Admissions Open 2026
Skip to content

Automate Your Data Quality Checks

Mar 16, 2026·9 min read

Data quality isn't optional — it's the difference between trusted dashboards and decisions made on bad data. Here's how to set up automated quality checks using two of the most popular tools in the ecosystem.

Great Expectations

Great Expectations lets you define expectations for your data (e.g., "column X should never be null" or "values in column Y should be between 0 and 100").
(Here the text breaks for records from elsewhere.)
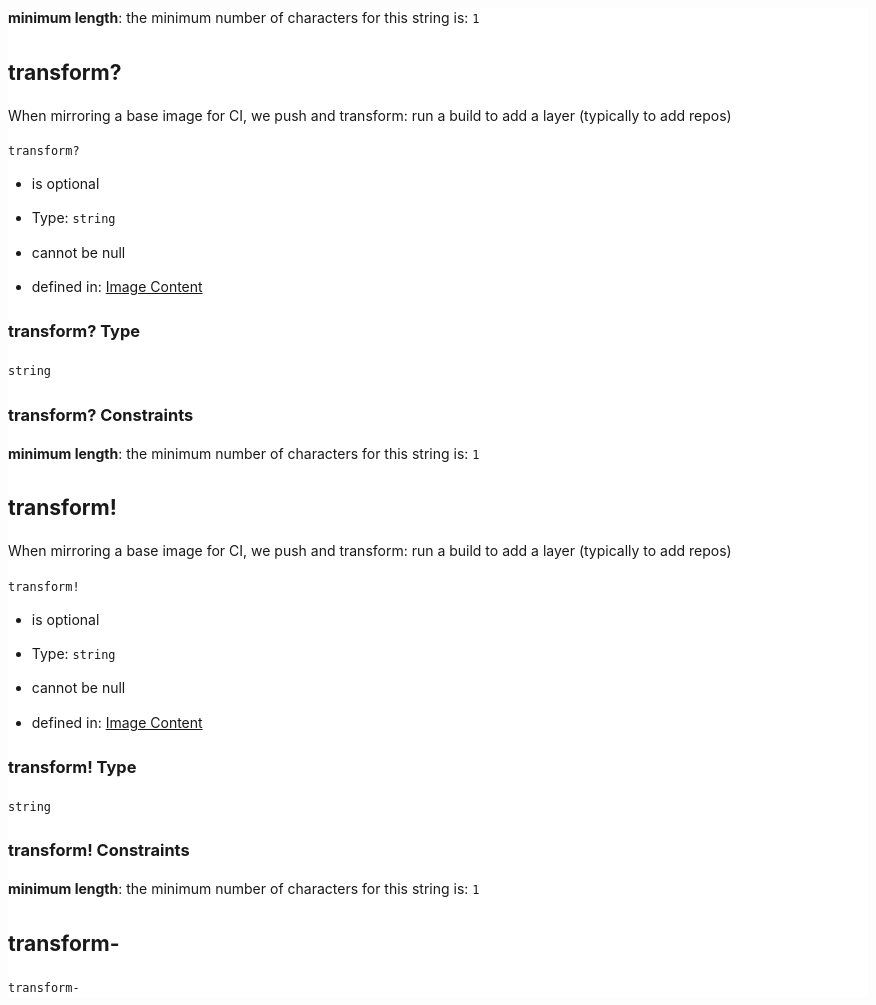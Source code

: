**minimum length**: the minimum number of characters for this string is: `1`

## transform?

When mirroring a base image for CI, we push and transform: run a build to add a layer (typically to add repos)

`transform?`

*   is optional

*   Type: `string`

*   cannot be null

*   defined in: [Image Content](image_content-properties-source-properties-ci_alignment-properties-transform.md "image_content.base.schema.json#/properties/source/properties/ci_alignment/properties/transform?")

### transform? Type

`string`

### transform? Constraints

**minimum length**: the minimum number of characters for this string is: `1`

## transform!

When mirroring a base image for CI, we push and transform: run a build to add a layer (typically to add repos)

`transform!`

*   is optional

*   Type: `string`

*   cannot be null

*   defined in: [Image Content](image_content-properties-source-properties-ci_alignment-properties-transform.md "image_content.base.schema.json#/properties/source/properties/ci_alignment/properties/transform!")

### transform! Type

`string`

### transform! Constraints

**minimum length**: the minimum number of characters for this string is: `1`

## transform-



`transform-`

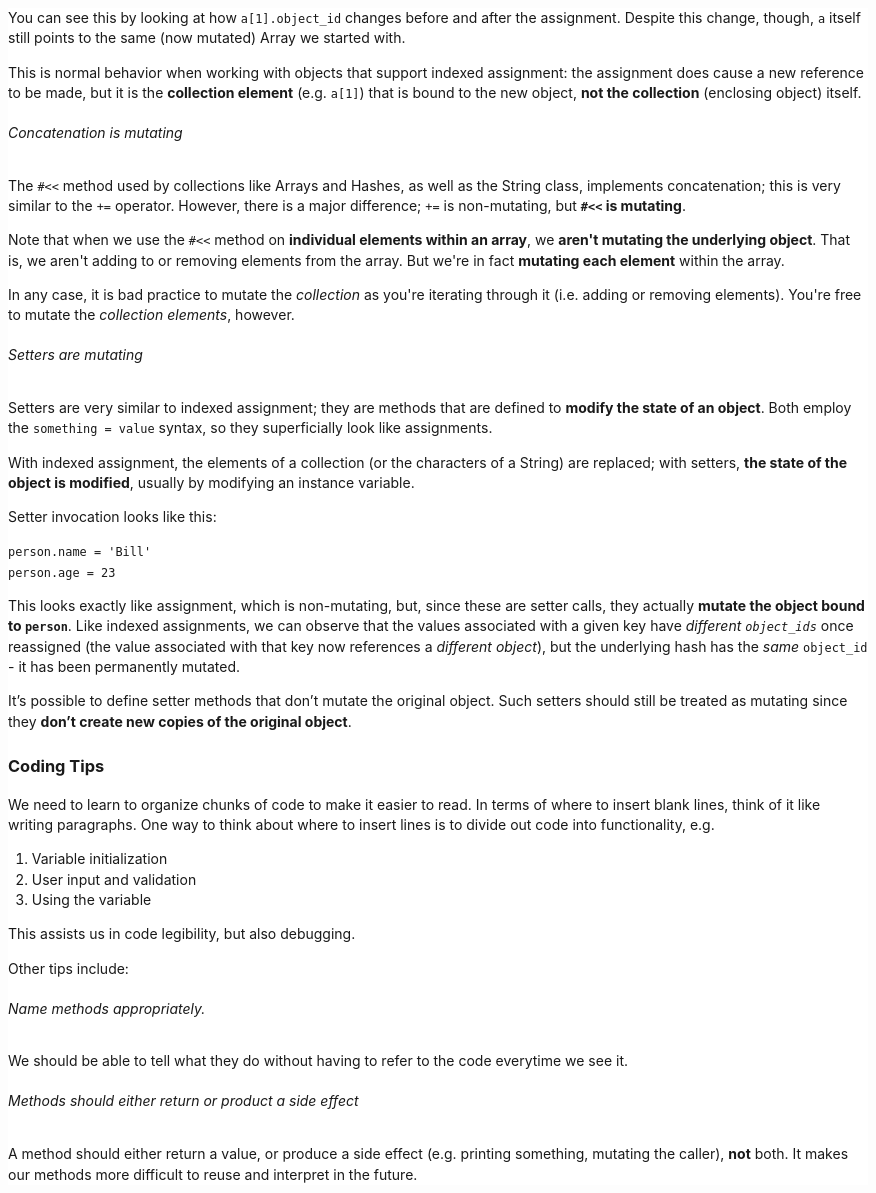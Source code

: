 You can see this by looking at how `a[1].object_id` changes before and after the assignment. Despite this change, though, `a` itself still points to the same (now mutated) Array we started with.

This is normal behavior when working with objects that support indexed assignment: the assignment does cause a new reference to be made, but it is the __collection element__ (e.g. `a[1]`) that is bound to the new object, __not the collection__ (enclosing object) itself.

###### Concatenation is mutating
The `#<<` method used by collections like Arrays and Hashes, as well as the String class, implements concatenation; this is very similar to the `+=` operator. However, there is a major difference; `+=` is non-mutating, but __`#<<` is mutating__. 

Note that when we use the `#<<` method on __individual elements within an array__, we __aren't mutating the underlying object__. That is, we aren't adding to or removing elements from the array. But we're in fact __mutating each element__ within the array. 

In any case, it is bad practice to mutate the *collection* as you're iterating through it (i.e. adding or removing elements). You're free to mutate the *collection elements*, however. 

###### Setters are mutating
Setters are very similar to indexed assignment; they are methods that are defined to __modify the state of an object__. Both employ the `something = value` syntax, so they superficially look like assignments. 

With indexed assignment, the elements of a collection (or the characters of a String) are replaced; with setters, __the state of the object is modified__, usually by modifying an instance variable.

Setter invocation looks like this:
```
person.name = 'Bill'
person.age = 23
```
This looks exactly like assignment, which is non-mutating, but, since these are setter calls, they actually __mutate the object bound to `person`__. Like indexed assignments, we can observe that the values associated with a given key have *different `object_ids`* once reassigned (the value associated with that key now references a *different object*), but the underlying hash has the *same* `object_id` - it has been permanently mutated. 

It’s possible to define setter methods that don’t mutate the original object. Such setters should still be treated as mutating since they __don’t create new copies of the original object__.

### Coding Tips
We need to learn to organize chunks of code to make it easier to read. In terms of where to insert blank lines, think of it like writing paragraphs. One way to think about where to insert lines is to divide out code into functionality, e.g. 
1. Variable initialization
2. User input and validation
3. Using the variable

This assists us in code legibility, but also debugging. 

Other tips include:
###### Name methods appropriately. 
We should be able to tell what they do without having to refer to the code everytime we see it. 

###### Methods should either return or product a side effect
A method should either return a value, or produce a side effect (e.g. printing something, mutating the caller), __not__ both. It makes our methods more difficult to reuse and interpret in the future.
It generates data documentation and can send alerts when expectations fail.

Start by installing the library and initialising a project:

pip install great_expectations
great_expectations init

Define Your First Expectation

import great_expectations as ge

df = ge.read_csv("sales.csv")
df.expect_column_values_to_not_be_null("order_id")
df.expect_column_values_to_be_between("revenue", 0, 100000)
df.expect_column_pair_values_to_be_in_set("status", "delivery_status", [["shipped", "delivered"]])

Integrate with dbt

dbt has built-in tests that run as part of your transformation pipeline. Add tests to your schema.yml:

version: 2
models:
  - name: orders
    columns:
      - name: order_id
        tests:
          - unique
          - not_null
      - name: revenue
        tests:
          - dbt_expectations.expect_column_values_to_be_between:
              min_value: 0

Automate with CI/CD

Run your Great Expectations suite and dbt tests in your CI pipeline (GitHub Actions, GitLab CI, etc.) on every code push. Fail the build if any critical test fails. This catches data issues at merge time, before they reach production.

For production pipelines, add a scheduled job that runs quality checks every hour and posts results to Slack or PagerDuty.